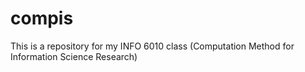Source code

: # compis
This is a repository for my INFO 6010 class (Computation Method for Information Science Research)
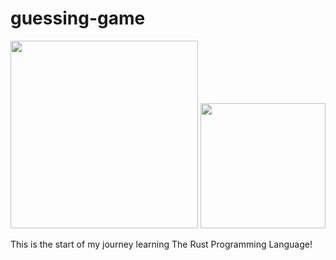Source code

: # guessing-game
<img width="300px" src="https://rustafrica.org/wp-content/uploads/2025/02/0_Np2LUK48FqYGRfjy-removebg-preview-1.png">
<img width="200px" src="https://rustacean.net/assets/rustacean-orig-noshadow.svg">

This is the start of my journey learning The Rust Programming Language!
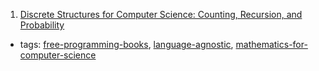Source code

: 1. [Discrete Structures for Computer Science: Counting, Recursion, and Probability](http://cglab.ca/~michiel/DiscreteStructures/)
  * tags: [free-programming-books](tags/free-programming-books.md), [language-agnostic](tags/language-agnostic.md), [mathematics-for-computer-science](tags/mathematics-for-computer-science.md)
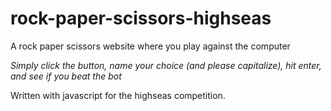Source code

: # rock-paper-scissors-highseas
 A rock paper scissors website where you play against the computer

*Simply click the button, name your choice (and please capitalize), hit enter, and see if you beat the bot*

 Written with javascript for the highseas competition.

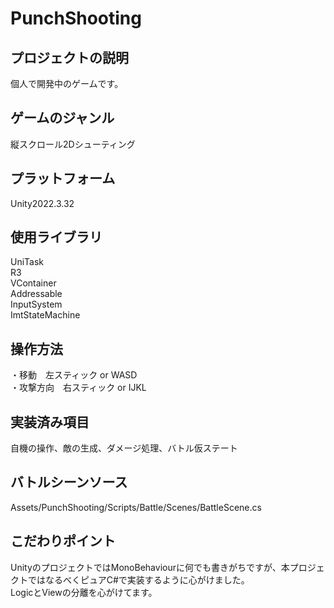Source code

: # PunchShooting

## プロジェクトの説明

個人で開発中のゲームです。

## ゲームのジャンル

縦スクロール2Dシューティング

## プラットフォーム

Unity2022.3.32

## 使用ライブラリ

UniTask  
R3  
VContainer  
Addressable  
InputSystem  
ImtStateMachine

## 操作方法

・移動　左スティック or WASD  
・攻撃方向　右スティック or IJKL  

## 実装済み項目

自機の操作、敵の生成、ダメージ処理、バトル仮ステート

## バトルシーンソース

Assets/PunchShooting/Scripts/Battle/Scenes/BattleScene.cs

## こだわりポイント

UnityのプロジェクトではMonoBehaviourに何でも書きがちですが、本プロジェクトではなるべくピュアC#で実装するように心がけました。  
LogicとViewの分離を心がけてます。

□ □ □ □ □

## Task to complete
Reproduce the listing exactly. Leave its pictures out.

## Exercise result
Source code

: # compis
This is a repository for my INFO 6010 class (Computation Method for Information Science Research)
Source code

: # guessing-game
<img width="300px" src="https://rustafrica.org/wp-content/uploads/2025/02/0_Np2LUK48FqYGRfjy-removebg-preview-1.png">
<img width="200px" src="https://rustacean.net/assets/rustacean-orig-noshadow.svg">

This is the start of my journey learning The Rust Programming Language!
Source code

: 1. [Discrete Structures for Computer Science: Counting, Recursion, and Probability](http://cglab.ca/~michiel/DiscreteStructures/)
  * tags: [free-programming-books](tags/free-programming-books.md), [language-agnostic](tags/language-agnostic.md), [mathematics-for-computer-science](tags/mathematics-for-computer-science.md)
Source code

: # rock-paper-scissors-highseas
 A rock paper scissors website where you play against the computer

*Simply click the button, name your choice (and please capitalize), hit enter, and see if you beat the bot*

 Written with javascript for the highseas competition.

Source code

: # PunchShooting

## プロジェクトの説明

個人で開発中のゲームです。

## ゲームのジャンル

縦スクロール2Dシューティング

## プラットフォーム

Unity2022.3.32

## 使用ライブラリ

UniTask  
R3  
VContainer  
Addressable  
InputSystem  
ImtStateMachine

## 操作方法

・移動　左スティック or WASD  
・攻撃方向　右スティック or IJKL  

## 実装済み項目

自機の操作、敵の生成、ダメージ処理、バトル仮ステート

## バトルシーンソース

Assets/PunchShooting/Scripts/Battle/Scenes/BattleScene.cs

## こだわりポイント

UnityのプロジェクトではMonoBehaviourに何でも書きがちですが、本プロジェクトではなるべくピュアC#で実装するように心がけました。  
LogicとViewの分離を心がけてます。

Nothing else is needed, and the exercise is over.